Once you have read the records below, print them again exactly as they stand.

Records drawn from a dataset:
┄┄┄┄┄┄┄┄┄┄┄┄┄┄┄┄┄┄┄┄
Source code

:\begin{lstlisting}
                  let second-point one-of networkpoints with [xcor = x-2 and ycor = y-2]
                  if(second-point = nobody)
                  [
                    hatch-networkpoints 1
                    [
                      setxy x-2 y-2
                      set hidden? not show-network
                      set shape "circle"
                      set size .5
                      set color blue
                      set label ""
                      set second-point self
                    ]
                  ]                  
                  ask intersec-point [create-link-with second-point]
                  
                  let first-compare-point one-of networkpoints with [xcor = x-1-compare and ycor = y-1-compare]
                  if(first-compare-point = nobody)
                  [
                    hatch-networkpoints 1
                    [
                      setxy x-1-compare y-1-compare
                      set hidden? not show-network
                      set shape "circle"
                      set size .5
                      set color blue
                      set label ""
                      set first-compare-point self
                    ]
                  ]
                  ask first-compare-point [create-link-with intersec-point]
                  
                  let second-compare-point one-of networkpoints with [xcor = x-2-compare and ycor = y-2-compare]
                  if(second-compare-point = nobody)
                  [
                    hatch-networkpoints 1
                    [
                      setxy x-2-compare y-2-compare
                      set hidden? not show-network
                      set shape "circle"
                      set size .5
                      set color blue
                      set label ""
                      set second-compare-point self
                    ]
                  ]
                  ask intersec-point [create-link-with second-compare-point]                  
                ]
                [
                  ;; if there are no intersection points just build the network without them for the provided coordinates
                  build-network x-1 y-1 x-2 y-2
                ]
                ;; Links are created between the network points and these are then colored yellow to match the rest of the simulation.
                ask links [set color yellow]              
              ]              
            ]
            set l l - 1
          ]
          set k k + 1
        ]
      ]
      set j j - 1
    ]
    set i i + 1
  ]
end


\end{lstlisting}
┄┄┄┄┄┄┄┄┄┄┄┄┄┄┄┄┄┄┄┄
(Expected answer):
Source code

:\begin{lstlisting}
                  let second-point one-of networkpoints with [xcor = x-2 and ycor = y-2]
                  if(second-point = nobody)
                  [
                    hatch-networkpoints 1
                    [
                      setxy x-2 y-2
                      set hidden? not show-network
                      set shape "circle"
                      set size .5
                      set color blue
                      set label ""
                      set second-point self
                    ]
                  ]                  
                  ask intersec-point [create-link-with second-point]
                  
                  let first-compare-point one-of networkpoints with [xcor = x-1-compare and ycor = y-1-compare]
                  if(first-compare-point = nobody)
                  [
                    hatch-networkpoints 1
                    [
                      setxy x-1-compare y-1-compare
                      set hidden? not show-network
                      set shape "circle"
                      set size .5
                      set color blue
                      set label ""
                      set first-compare-point self
                    ]
                  ]
                  ask first-compare-point [create-link-with intersec-point]
                  
                  let second-compare-point one-of networkpoints with [xcor = x-2-compare and ycor = y-2-compare]
                  if(second-compare-point = nobody)
                  [
                    hatch-networkpoints 1
                    [
                      setxy x-2-compare y-2-compare
                      set hidden? not show-network
                      set shape "circle"
                      set size .5
                      set color blue
                      set label ""
                      set second-compare-point self
                    ]
                  ]
                  ask intersec-point [create-link-with second-compare-point]                  
                ]
                [
                  ;; if there are no intersection points just build the network without them for the provided coordinates
                  build-network x-1 y-1 x-2 y-2
                ]
                ;; Links are created between the network points and these are then colored yellow to match the rest of the simulation.
                ask links [set color yellow]              
              ]              
            ]
            set l l - 1
          ]
          set k k + 1
        ]
      ]
      set j j - 1
    ]
    set i i + 1
  ]
end


\end{lstlisting}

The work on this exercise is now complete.